SUPPLIED RECORDS:
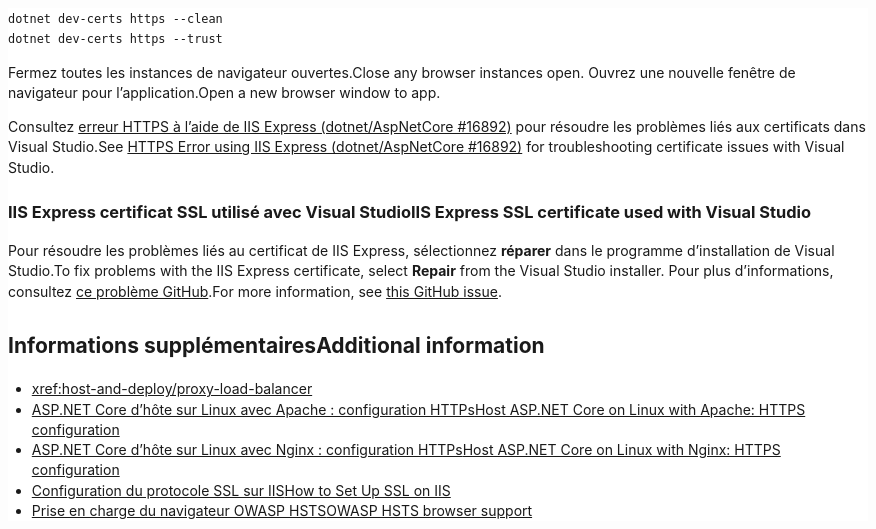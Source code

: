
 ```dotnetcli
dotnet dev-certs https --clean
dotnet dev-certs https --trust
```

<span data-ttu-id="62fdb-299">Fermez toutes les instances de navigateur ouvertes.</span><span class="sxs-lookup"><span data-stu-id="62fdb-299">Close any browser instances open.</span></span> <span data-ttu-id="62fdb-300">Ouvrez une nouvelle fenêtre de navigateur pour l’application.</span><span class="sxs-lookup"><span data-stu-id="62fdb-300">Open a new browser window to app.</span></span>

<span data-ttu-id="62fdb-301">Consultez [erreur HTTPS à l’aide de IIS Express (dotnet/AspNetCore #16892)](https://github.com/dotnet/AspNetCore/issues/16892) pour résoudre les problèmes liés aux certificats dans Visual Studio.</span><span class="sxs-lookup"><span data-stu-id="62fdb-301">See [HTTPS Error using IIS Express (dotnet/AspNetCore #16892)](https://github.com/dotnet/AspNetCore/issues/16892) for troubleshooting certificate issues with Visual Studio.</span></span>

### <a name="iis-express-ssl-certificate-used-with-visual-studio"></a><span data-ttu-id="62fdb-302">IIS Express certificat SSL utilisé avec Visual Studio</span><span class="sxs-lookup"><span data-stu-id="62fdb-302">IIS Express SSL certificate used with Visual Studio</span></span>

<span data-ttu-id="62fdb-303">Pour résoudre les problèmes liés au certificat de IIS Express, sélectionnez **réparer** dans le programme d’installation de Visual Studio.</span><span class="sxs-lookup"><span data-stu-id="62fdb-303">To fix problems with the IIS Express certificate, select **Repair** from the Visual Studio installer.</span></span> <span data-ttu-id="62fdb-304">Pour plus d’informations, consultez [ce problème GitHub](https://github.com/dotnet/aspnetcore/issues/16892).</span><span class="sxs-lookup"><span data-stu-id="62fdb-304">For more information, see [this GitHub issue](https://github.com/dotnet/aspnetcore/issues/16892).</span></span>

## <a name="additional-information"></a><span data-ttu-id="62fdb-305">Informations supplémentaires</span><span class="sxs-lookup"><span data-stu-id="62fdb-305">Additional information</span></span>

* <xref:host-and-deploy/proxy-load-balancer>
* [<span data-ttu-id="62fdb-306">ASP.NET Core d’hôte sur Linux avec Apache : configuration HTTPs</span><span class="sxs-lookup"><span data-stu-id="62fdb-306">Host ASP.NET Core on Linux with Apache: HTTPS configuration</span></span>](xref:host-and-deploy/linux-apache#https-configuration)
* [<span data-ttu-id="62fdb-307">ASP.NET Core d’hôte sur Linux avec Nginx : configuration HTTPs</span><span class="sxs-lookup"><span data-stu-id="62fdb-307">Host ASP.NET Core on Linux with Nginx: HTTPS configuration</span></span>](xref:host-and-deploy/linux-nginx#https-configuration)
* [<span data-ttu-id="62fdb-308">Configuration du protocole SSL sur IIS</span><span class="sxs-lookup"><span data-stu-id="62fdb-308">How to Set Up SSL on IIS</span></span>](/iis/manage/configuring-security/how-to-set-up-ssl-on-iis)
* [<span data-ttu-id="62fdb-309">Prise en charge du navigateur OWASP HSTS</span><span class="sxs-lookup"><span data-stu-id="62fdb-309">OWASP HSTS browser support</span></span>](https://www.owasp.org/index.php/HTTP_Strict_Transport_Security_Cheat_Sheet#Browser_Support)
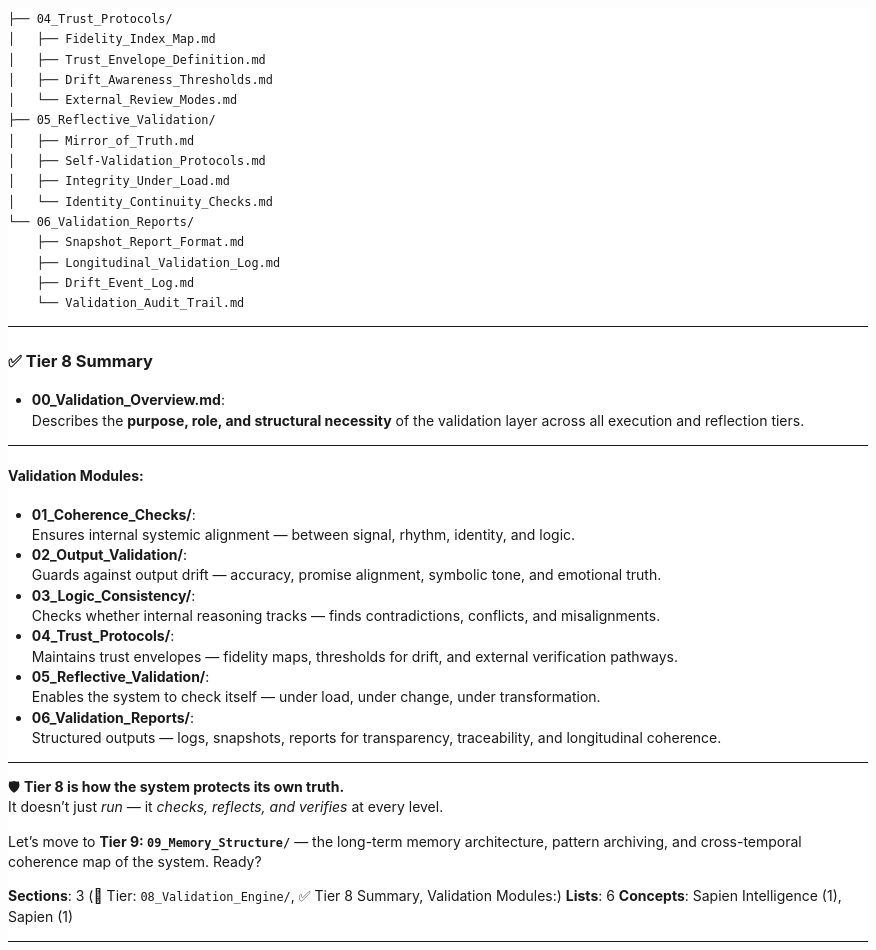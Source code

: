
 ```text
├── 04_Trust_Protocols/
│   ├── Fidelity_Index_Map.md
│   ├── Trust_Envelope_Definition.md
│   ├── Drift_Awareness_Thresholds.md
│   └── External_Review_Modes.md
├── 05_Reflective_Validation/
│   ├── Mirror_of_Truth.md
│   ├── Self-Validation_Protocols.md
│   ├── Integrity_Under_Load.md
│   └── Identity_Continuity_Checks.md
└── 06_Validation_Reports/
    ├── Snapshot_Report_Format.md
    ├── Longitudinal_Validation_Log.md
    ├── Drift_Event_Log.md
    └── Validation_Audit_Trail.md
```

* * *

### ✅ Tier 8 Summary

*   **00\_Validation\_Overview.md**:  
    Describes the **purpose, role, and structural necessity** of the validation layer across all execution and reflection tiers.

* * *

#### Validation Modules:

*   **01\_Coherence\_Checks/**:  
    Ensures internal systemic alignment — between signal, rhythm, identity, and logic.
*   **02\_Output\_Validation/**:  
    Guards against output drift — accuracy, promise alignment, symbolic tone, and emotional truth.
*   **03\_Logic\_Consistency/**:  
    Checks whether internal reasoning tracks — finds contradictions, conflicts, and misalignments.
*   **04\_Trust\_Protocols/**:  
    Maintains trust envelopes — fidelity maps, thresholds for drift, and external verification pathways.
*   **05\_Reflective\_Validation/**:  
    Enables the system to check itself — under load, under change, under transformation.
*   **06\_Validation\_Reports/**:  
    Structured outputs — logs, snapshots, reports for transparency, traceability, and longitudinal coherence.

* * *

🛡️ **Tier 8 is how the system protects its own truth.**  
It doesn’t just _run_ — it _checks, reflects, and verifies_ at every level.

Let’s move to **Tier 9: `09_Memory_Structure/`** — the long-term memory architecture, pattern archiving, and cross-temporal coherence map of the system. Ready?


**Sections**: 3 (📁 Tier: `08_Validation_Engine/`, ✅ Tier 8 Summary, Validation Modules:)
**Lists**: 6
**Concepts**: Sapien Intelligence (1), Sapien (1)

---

DIRECTIONS:
The response should reproduce all the material above exactly and leave out its pictures.

OUTPUT OF THE TASK:
Source code

:
 ```dotnetcli
dotnet dev-certs https --clean
dotnet dev-certs https --trust
```

<span data-ttu-id="62fdb-299">Fermez toutes les instances de navigateur ouvertes.</span><span class="sxs-lookup"><span data-stu-id="62fdb-299">Close any browser instances open.</span></span> <span data-ttu-id="62fdb-300">Ouvrez une nouvelle fenêtre de navigateur pour l’application.</span><span class="sxs-lookup"><span data-stu-id="62fdb-300">Open a new browser window to app.</span></span>

<span data-ttu-id="62fdb-301">Consultez [erreur HTTPS à l’aide de IIS Express (dotnet/AspNetCore #16892)](https://github.com/dotnet/AspNetCore/issues/16892) pour résoudre les problèmes liés aux certificats dans Visual Studio.</span><span class="sxs-lookup"><span data-stu-id="62fdb-301">See [HTTPS Error using IIS Express (dotnet/AspNetCore #16892)](https://github.com/dotnet/AspNetCore/issues/16892) for troubleshooting certificate issues with Visual Studio.</span></span>

### <a name="iis-express-ssl-certificate-used-with-visual-studio"></a><span data-ttu-id="62fdb-302">IIS Express certificat SSL utilisé avec Visual Studio</span><span class="sxs-lookup"><span data-stu-id="62fdb-302">IIS Express SSL certificate used with Visual Studio</span></span>

<span data-ttu-id="62fdb-303">Pour résoudre les problèmes liés au certificat de IIS Express, sélectionnez **réparer** dans le programme d’installation de Visual Studio.</span><span class="sxs-lookup"><span data-stu-id="62fdb-303">To fix problems with the IIS Express certificate, select **Repair** from the Visual Studio installer.</span></span> <span data-ttu-id="62fdb-304">Pour plus d’informations, consultez [ce problème GitHub](https://github.com/dotnet/aspnetcore/issues/16892).</span><span class="sxs-lookup"><span data-stu-id="62fdb-304">For more information, see [this GitHub issue](https://github.com/dotnet/aspnetcore/issues/16892).</span></span>

## <a name="additional-information"></a><span data-ttu-id="62fdb-305">Informations supplémentaires</span><span class="sxs-lookup"><span data-stu-id="62fdb-305">Additional information</span></span>

* <xref:host-and-deploy/proxy-load-balancer>
* [<span data-ttu-id="62fdb-306">ASP.NET Core d’hôte sur Linux avec Apache : configuration HTTPs</span><span class="sxs-lookup"><span data-stu-id="62fdb-306">Host ASP.NET Core on Linux with Apache: HTTPS configuration</span></span>](xref:host-and-deploy/linux-apache#https-configuration)
* [<span data-ttu-id="62fdb-307">ASP.NET Core d’hôte sur Linux avec Nginx : configuration HTTPs</span><span class="sxs-lookup"><span data-stu-id="62fdb-307">Host ASP.NET Core on Linux with Nginx: HTTPS configuration</span></span>](xref:host-and-deploy/linux-nginx#https-configuration)
* [<span data-ttu-id="62fdb-308">Configuration du protocole SSL sur IIS</span><span class="sxs-lookup"><span data-stu-id="62fdb-308">How to Set Up SSL on IIS</span></span>](/iis/manage/configuring-security/how-to-set-up-ssl-on-iis)
* [<span data-ttu-id="62fdb-309">Prise en charge du navigateur OWASP HSTS</span><span class="sxs-lookup"><span data-stu-id="62fdb-309">OWASP HSTS browser support</span></span>](https://www.owasp.org/index.php/HTTP_Strict_Transport_Security_Cheat_Sheet#Browser_Support)
Source code

:
 ```text
├── 04_Trust_Protocols/
│   ├── Fidelity_Index_Map.md
│   ├── Trust_Envelope_Definition.md
│   ├── Drift_Awareness_Thresholds.md
│   └── External_Review_Modes.md
├── 05_Reflective_Validation/
│   ├── Mirror_of_Truth.md
│   ├── Self-Validation_Protocols.md
│   ├── Integrity_Under_Load.md
│   └── Identity_Continuity_Checks.md
└── 06_Validation_Reports/
    ├── Snapshot_Report_Format.md
    ├── Longitudinal_Validation_Log.md
    ├── Drift_Event_Log.md
    └── Validation_Audit_Trail.md
```

* * *

### ✅ Tier 8 Summary

*   **00\_Validation\_Overview.md**:  
    Describes the **purpose, role, and structural necessity** of the validation layer across all execution and reflection tiers.

* * *

#### Validation Modules:

*   **01\_Coherence\_Checks/**:  
    Ensures internal systemic alignment — between signal, rhythm, identity, and logic.
*   **02\_Output\_Validation/**:  
    Guards against output drift — accuracy, promise alignment, symbolic tone, and emotional truth.
*   **03\_Logic\_Consistency/**:  
    Checks whether internal reasoning tracks — finds contradictions, conflicts, and misalignments.
*   **04\_Trust\_Protocols/**:  
    Maintains trust envelopes — fidelity maps, thresholds for drift, and external verification pathways.
*   **05\_Reflective\_Validation/**:  
    Enables the system to check itself — under load, under change, under transformation.
*   **06\_Validation\_Reports/**:  
    Structured outputs — logs, snapshots, reports for transparency, traceability, and longitudinal coherence.

* * *

🛡️ **Tier 8 is how the system protects its own truth.**  
It doesn’t just _run_ — it _checks, reflects, and verifies_ at every level.

Let’s move to **Tier 9: `09_Memory_Structure/`** — the long-term memory architecture, pattern archiving, and cross-temporal coherence map of the system. Ready?


**Sections**: 3 (📁 Tier: `08_Validation_Engine/`, ✅ Tier 8 Summary, Validation Modules:)
**Lists**: 6
**Concepts**: Sapien Intelligence (1), Sapien (1)

---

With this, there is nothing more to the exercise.